Directions for this task
Leaving the images aside, print every record in the material exactly.

Top of Dataset records

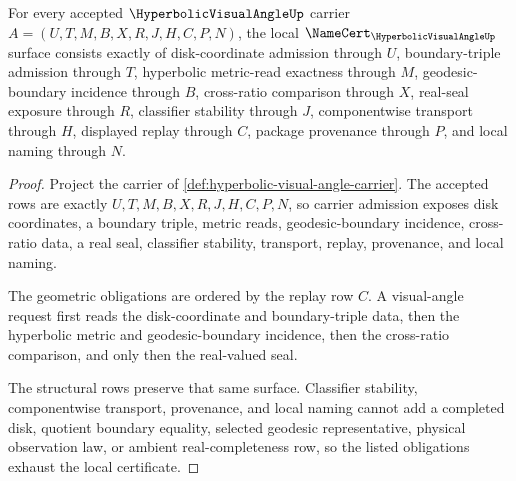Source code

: \begin{theorem}
\label{thm:hyperbolic-visual-angle-namecert-obligations}
For every accepted $\HyperbolicVisualAngleUp$ carrier $A=(U,T,M,B,X,R,J,H,C,P,N)$, the local $\NameCert_{\HyperbolicVisualAngleUp}$ surface consists exactly of disk-coordinate admission through $U$, boundary-triple admission through $T$, hyperbolic metric-read exactness through $M$, geodesic-boundary incidence through $B$, cross-ratio comparison through $X$, real-seal exposure through $R$, classifier stability through $J$, componentwise transport through $H$, displayed replay through $C$, package provenance through $P$, and local naming through $N$.
\end{theorem}
\begin{proof}
Project the carrier of \autoref{def:hyperbolic-visual-angle-carrier}. The accepted rows are exactly $U,T,M,B,X,R,J,H,C,P,N$, so carrier admission exposes disk coordinates, a boundary triple, metric reads, geodesic-boundary incidence, cross-ratio data, a real seal, classifier stability, transport, replay, provenance, and local naming.

The geometric obligations are ordered by the replay row $C$. A visual-angle request first reads the disk-coordinate and boundary-triple data, then the hyperbolic metric and geodesic-boundary incidence, then the cross-ratio comparison, and only then the real-valued seal.

The structural rows preserve that same surface. Classifier stability, componentwise transport, provenance, and local naming cannot add a completed disk, quotient boundary equality, selected geodesic representative, physical observation law, or ambient real-completeness row, so the listed obligations exhaust the local certificate.
\end{proof}

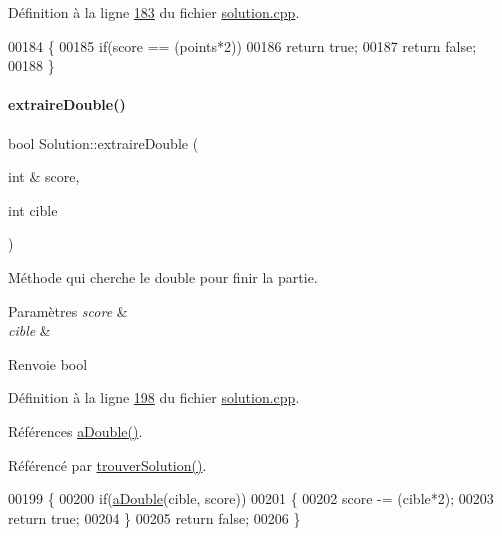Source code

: Définition à la ligne \hyperlink{solution_8cpp_source_l00183}{183} du fichier \hyperlink{solution_8cpp_source}{solution.\+cpp}.


\begin{DoxyCode}
00184 \{
00185     \textcolor{keywordflow}{if}(score == (points*2))
00186         \textcolor{keywordflow}{return} \textcolor{keyword}{true};
00187     \textcolor{keywordflow}{return} \textcolor{keyword}{false};
00188 \}
\end{DoxyCode}
\mbox{\label{class_solution_a34c3bf5ce00cdf428f2e07741806499d}} 
\paragraph{\texorpdfstring{extraire\+Double()}{extraireDouble()}}
{\footnotesize\ttfamily bool Solution\+::extraire\+Double (\begin{DoxyParamCaption}\item[{int \&}]{score,  }\item[{int}]{cible }\end{DoxyParamCaption})\hspace{0.3cm}{\ttfamily [private]}}



Méthode qui cherche le double pour finir la partie. 


\begin{DoxyParams}{Paramètres}
{\em score} & \\
\hline
{\em cible} & \\
\hline
\end{DoxyParams}
\begin{DoxyReturn}{Renvoie}
bool 
\end{DoxyReturn}


Définition à la ligne \hyperlink{solution_8cpp_source_l00198}{198} du fichier \hyperlink{solution_8cpp_source}{solution.\+cpp}.



Références \hyperlink{solution_8cpp_source_l00097}{a\+Double()}.



Référencé par \hyperlink{solution_8cpp_source_l00296}{trouver\+Solution()}.


\begin{DoxyCode}
00199 \{
00200     \textcolor{keywordflow}{if}(\hyperlink{class_solution_ad79929c887a394883a154ea2ca9c3aac}{aDouble}(cible, score))
00201     \{
00202         score -= (cible*2);
00203         \textcolor{keywordflow}{return} \textcolor{keyword}{true};
00204     \}
00205     \textcolor{keywordflow}{return} \textcolor{keyword}{false};
00206 \}
\end{DoxyCode}
\mbox{\label{class_solution_a857b1b362fc0d5eb08e2eb7302dce27f}}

Bottom of Dataset records

Expected answer
Source code

: \begin{theorem}
\label{thm:hyperbolic-visual-angle-namecert-obligations}
For every accepted $\HyperbolicVisualAngleUp$ carrier $A=(U,T,M,B,X,R,J,H,C,P,N)$, the local $\NameCert_{\HyperbolicVisualAngleUp}$ surface consists exactly of disk-coordinate admission through $U$, boundary-triple admission through $T$, hyperbolic metric-read exactness through $M$, geodesic-boundary incidence through $B$, cross-ratio comparison through $X$, real-seal exposure through $R$, classifier stability through $J$, componentwise transport through $H$, displayed replay through $C$, package provenance through $P$, and local naming through $N$.
\end{theorem}
\begin{proof}
Project the carrier of \autoref{def:hyperbolic-visual-angle-carrier}. The accepted rows are exactly $U,T,M,B,X,R,J,H,C,P,N$, so carrier admission exposes disk coordinates, a boundary triple, metric reads, geodesic-boundary incidence, cross-ratio data, a real seal, classifier stability, transport, replay, provenance, and local naming.

The geometric obligations are ordered by the replay row $C$. A visual-angle request first reads the disk-coordinate and boundary-triple data, then the hyperbolic metric and geodesic-boundary incidence, then the cross-ratio comparison, and only then the real-valued seal.

The structural rows preserve that same surface. Classifier stability, componentwise transport, provenance, and local naming cannot add a completed disk, quotient boundary equality, selected geodesic representative, physical observation law, or ambient real-completeness row, so the listed obligations exhaust the local certificate.
\end{proof}

Source code

: Définition à la ligne \hyperlink{solution_8cpp_source_l00183}{183} du fichier \hyperlink{solution_8cpp_source}{solution.\+cpp}.


\begin{DoxyCode}
00184 \{
00185     \textcolor{keywordflow}{if}(score == (points*2))
00186         \textcolor{keywordflow}{return} \textcolor{keyword}{true};
00187     \textcolor{keywordflow}{return} \textcolor{keyword}{false};
00188 \}
\end{DoxyCode}
\mbox{\label{class_solution_a34c3bf5ce00cdf428f2e07741806499d}} 
\paragraph{\texorpdfstring{extraire\+Double()}{extraireDouble()}}
{\footnotesize\ttfamily bool Solution\+::extraire\+Double (\begin{DoxyParamCaption}\item[{int \&}]{score,  }\item[{int}]{cible }\end{DoxyParamCaption})\hspace{0.3cm}{\ttfamily [private]}}



Méthode qui cherche le double pour finir la partie. 


\begin{DoxyParams}{Paramètres}
{\em score} & \\
\hline
{\em cible} & \\
\hline
\end{DoxyParams}
\begin{DoxyReturn}{Renvoie}
bool 
\end{DoxyReturn}


Définition à la ligne \hyperlink{solution_8cpp_source_l00198}{198} du fichier \hyperlink{solution_8cpp_source}{solution.\+cpp}.



Références \hyperlink{solution_8cpp_source_l00097}{a\+Double()}.



Référencé par \hyperlink{solution_8cpp_source_l00296}{trouver\+Solution()}.


\begin{DoxyCode}
00199 \{
00200     \textcolor{keywordflow}{if}(\hyperlink{class_solution_ad79929c887a394883a154ea2ca9c3aac}{aDouble}(cible, score))
00201     \{
00202         score -= (cible*2);
00203         \textcolor{keywordflow}{return} \textcolor{keyword}{true};
00204     \}
00205     \textcolor{keywordflow}{return} \textcolor{keyword}{false};
00206 \}
\end{DoxyCode}
\mbox{\label{class_solution_a857b1b362fc0d5eb08e2eb7302dce27f}}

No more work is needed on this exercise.